Tairan An thesis project

Tairan An (MDes ’17)

The Roman architect Carlo Aymonino (1926-2010) is one of the most prominent protagonists of the Italian Neo-Rationalist Movement of the 1960s and 70s. This thesis takes as its subject three of Aymonino’s civic projects, which he quite self-consciously conceived of, then fashioned, as a continuum: first, the psychiatric hospital in Mirano (1967), which found expression in a neo-Enlightenment geometrical encasing of a pyramid within a square; second, the Monte Amiata residential complex of Gallaratese, Milan (1967-1972), which oriented low, rectangular building blocks towards an amphitheatre; and finally, the civic center in Pesaro (1976-1979), which in ghostly fashion reiterated Mirano only to overturn its programmatic premise.
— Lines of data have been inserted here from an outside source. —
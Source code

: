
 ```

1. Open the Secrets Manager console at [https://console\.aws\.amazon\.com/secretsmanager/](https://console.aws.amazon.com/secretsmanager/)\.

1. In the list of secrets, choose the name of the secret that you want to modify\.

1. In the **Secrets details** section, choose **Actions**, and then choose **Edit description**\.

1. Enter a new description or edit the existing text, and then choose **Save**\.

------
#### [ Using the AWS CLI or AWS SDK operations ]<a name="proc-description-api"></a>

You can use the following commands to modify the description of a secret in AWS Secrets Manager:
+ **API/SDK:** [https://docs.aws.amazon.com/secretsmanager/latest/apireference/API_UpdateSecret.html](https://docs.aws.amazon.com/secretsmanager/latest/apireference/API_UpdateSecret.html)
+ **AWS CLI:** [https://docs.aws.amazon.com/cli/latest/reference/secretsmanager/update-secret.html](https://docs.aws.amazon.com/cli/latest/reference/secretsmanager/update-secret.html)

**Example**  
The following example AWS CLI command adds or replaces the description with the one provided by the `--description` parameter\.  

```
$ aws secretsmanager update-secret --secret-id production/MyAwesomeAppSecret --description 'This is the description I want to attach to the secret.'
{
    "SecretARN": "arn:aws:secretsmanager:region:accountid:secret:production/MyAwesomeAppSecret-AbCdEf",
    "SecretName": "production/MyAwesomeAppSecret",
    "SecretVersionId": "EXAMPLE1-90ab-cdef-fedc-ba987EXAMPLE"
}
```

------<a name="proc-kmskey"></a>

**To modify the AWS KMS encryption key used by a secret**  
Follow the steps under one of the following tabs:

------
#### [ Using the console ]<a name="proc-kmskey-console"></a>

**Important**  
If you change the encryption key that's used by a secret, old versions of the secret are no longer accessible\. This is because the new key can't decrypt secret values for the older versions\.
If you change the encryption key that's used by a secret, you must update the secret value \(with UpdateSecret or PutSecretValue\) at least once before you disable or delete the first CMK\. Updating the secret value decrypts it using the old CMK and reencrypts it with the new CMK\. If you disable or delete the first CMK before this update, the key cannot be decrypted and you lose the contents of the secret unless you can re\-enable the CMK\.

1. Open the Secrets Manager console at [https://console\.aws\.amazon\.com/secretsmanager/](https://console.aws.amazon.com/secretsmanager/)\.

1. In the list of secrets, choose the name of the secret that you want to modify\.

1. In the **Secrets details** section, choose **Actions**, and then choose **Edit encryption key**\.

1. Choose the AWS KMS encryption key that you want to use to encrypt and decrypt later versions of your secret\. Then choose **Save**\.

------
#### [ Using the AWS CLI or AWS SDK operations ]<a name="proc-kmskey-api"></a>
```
My aim here is to see how these three projects allow us to explore a set of fundamental issues in which the fragmentation and collage suggested by postmodern aesthetics collide with the programs expected of certain typologies: when Aymonino stitched these three projects together, he was suggesting architectural, philosophical, and theatrical links between the asylum, the residence, and the civic plaza. The purposeful combination he made, then, allows us to consider the interrelationship and opposition between an architecture for social outcasts, an architecture of home, and an architecture for the urban collective as well as the tension between the stoicism of pure form and an excessive symbolism that speaks simultaneously to memory, to the reality of the tectonic, and to the theatre of the city. Aymonino’s civic architecture, this thesis aims to show, dramatizes the architectural and urban dialogue—dialogue in the sense that Mikhail Bakhtin has theorized it—between the public institutions of the city (where social expectations are the most overwhelming) and the individual relation’s to others – other bodies, other social groups, other ideologies. What I see as a dialectic of architectural autonomy against its social responsibility unfolds as a dialogical drama in the hands of Aymonino.